The event advertised “a celebration of sweetness and imagination”, inspired by the hit movie Wonka and the Roald Dahl book that inspired it. Outraged parents began demanding a refund shortly after it opened, describing it as a “farce” run by “cowboys”. The event’s organisers, House of Illuminati, decided to pull the plug just hours into its opening day.

This past weekend, Sweeney hosted Saturday Night Live (SNL), during which she partook in several skits, as is the norm with guest hosts. One such skit saw Sweeney take a quick jab at the Willy’s Chocolate Experience.

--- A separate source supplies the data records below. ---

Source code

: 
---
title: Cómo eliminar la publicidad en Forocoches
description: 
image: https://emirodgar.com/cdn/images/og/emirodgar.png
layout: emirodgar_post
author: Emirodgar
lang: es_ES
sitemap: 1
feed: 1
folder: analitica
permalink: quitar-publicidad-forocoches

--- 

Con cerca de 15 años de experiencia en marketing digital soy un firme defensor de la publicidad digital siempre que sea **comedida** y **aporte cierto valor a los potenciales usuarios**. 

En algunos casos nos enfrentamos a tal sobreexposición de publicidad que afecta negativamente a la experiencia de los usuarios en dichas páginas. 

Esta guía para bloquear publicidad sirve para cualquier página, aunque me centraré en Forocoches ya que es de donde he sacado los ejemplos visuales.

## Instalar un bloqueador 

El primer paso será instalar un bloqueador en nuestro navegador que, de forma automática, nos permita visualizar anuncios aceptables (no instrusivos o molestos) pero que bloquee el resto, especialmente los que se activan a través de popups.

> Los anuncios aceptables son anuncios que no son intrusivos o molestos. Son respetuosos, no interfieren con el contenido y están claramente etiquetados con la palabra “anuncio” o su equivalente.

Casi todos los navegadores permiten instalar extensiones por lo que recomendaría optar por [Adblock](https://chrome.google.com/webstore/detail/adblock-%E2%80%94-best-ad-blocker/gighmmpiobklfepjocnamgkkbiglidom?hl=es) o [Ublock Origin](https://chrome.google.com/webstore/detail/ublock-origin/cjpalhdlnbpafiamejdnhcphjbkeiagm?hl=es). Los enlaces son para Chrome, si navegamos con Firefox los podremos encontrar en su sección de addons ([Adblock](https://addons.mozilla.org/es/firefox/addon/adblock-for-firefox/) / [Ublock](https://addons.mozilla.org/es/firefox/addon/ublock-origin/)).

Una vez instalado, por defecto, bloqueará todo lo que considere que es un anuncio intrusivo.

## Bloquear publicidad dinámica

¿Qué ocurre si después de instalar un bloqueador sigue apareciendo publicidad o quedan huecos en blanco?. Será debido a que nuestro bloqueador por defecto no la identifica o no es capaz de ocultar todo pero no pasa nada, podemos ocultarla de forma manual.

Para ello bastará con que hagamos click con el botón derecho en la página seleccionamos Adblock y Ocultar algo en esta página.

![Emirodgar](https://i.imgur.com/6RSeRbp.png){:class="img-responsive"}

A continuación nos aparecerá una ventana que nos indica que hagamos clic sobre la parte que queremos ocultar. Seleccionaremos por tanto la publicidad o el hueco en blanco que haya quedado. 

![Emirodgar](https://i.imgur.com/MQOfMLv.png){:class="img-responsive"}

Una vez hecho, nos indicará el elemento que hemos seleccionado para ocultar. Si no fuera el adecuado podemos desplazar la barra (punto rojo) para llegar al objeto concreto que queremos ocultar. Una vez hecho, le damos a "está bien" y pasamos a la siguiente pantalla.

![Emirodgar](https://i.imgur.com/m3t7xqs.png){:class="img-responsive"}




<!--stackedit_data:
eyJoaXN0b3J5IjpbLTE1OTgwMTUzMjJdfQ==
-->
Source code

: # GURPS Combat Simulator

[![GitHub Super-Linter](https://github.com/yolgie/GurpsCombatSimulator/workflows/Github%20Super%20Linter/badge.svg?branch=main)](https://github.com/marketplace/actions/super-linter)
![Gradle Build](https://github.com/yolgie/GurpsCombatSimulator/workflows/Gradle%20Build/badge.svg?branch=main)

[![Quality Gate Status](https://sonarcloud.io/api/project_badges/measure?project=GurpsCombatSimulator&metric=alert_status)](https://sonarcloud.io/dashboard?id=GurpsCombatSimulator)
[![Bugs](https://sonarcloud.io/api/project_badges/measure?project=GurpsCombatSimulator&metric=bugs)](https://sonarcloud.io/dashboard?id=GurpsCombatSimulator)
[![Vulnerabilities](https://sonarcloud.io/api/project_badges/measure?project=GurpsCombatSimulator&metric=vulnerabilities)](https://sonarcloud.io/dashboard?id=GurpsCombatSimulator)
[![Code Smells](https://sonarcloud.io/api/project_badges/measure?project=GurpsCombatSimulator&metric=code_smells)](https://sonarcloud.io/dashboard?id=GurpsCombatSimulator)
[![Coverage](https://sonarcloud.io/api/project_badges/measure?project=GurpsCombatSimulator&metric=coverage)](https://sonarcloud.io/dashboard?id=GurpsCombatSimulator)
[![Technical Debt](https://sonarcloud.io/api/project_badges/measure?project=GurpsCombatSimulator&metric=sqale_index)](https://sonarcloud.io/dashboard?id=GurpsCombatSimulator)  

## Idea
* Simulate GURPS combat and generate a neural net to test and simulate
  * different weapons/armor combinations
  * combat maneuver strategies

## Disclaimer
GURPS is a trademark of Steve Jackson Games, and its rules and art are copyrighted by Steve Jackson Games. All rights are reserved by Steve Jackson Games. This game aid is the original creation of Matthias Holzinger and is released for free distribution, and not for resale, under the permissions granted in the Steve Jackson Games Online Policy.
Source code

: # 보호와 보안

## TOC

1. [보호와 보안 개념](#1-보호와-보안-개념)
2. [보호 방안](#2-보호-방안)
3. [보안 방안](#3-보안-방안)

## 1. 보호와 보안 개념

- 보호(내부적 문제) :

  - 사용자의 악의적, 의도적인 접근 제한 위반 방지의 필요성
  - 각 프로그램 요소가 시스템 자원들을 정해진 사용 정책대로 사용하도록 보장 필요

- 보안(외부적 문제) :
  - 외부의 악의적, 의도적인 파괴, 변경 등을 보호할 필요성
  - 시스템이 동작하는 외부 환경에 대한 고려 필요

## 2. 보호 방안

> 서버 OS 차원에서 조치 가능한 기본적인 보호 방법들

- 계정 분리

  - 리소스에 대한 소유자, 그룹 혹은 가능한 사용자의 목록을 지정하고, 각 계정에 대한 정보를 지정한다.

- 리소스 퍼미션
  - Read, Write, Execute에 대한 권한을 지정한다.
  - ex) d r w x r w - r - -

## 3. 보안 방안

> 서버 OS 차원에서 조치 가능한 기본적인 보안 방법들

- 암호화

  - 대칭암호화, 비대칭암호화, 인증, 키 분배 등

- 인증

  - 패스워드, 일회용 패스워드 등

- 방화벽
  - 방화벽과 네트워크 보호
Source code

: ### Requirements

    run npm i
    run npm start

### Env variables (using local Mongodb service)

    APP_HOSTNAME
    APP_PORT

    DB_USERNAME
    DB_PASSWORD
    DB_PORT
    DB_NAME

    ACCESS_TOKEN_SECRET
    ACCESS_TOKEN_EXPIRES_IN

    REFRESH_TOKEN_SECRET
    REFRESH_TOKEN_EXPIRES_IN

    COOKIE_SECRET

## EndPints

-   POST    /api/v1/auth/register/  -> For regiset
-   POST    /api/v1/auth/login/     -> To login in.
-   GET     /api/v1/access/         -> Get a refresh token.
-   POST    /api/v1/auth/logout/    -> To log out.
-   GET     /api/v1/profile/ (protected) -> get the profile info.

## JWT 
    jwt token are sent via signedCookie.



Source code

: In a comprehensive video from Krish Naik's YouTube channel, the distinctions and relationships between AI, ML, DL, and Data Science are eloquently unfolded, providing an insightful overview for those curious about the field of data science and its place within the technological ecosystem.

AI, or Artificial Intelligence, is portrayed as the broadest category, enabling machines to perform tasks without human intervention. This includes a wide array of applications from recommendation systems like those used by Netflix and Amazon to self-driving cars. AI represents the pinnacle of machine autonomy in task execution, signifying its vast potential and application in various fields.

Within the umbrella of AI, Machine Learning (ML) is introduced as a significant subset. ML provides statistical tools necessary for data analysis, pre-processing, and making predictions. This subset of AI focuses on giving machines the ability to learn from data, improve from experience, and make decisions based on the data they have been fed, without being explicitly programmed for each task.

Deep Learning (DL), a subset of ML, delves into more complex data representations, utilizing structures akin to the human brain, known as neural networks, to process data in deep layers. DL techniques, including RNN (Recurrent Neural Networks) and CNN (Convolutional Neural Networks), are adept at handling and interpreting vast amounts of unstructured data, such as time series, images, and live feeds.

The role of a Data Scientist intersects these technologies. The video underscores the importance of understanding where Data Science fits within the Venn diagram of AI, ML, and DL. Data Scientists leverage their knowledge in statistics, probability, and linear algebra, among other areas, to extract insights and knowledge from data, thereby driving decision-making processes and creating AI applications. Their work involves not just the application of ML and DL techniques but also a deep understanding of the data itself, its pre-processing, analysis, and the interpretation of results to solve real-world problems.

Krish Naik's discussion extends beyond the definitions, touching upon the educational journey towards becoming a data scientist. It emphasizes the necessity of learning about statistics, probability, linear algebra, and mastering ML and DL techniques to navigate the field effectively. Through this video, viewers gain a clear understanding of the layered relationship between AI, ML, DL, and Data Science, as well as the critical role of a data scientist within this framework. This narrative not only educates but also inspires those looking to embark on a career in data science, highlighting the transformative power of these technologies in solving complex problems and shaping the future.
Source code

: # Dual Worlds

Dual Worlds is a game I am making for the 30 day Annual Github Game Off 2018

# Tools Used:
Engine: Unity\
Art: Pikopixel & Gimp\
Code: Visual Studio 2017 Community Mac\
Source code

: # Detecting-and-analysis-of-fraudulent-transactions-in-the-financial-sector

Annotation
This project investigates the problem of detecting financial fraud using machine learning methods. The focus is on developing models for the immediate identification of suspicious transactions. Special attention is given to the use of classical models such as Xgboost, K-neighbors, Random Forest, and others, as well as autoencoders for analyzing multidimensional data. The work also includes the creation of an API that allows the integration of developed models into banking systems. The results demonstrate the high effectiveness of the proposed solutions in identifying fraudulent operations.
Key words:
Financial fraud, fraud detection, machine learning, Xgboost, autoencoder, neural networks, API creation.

In the ‘Airbnb Design Commercial’, Sweeney and cast member Chloe Troast portrayed designers for Airbnbs, who claimed to be behind several “bland, generic, downright uninviting” interiors.

“You may know our work from cozy casita steps from LAX,” they said in the skit, which showed a real Airbnb listing of an airplane flying over a house. “And the Wonka Experience in Glasgow,” they continued, with photos taken from the failed Glasgow event.

Following last week’s Glasgow event, an actor who had been hired for the Willy’s Chocolate Experience spoke out about the “dangerous” and “heartbreaking” event. Paul Connell, one of the actors hired to impersonate Willy Wonka in an interview: “The script was 15 pages of AI-generated gibberish of me just monologuing these mad things.”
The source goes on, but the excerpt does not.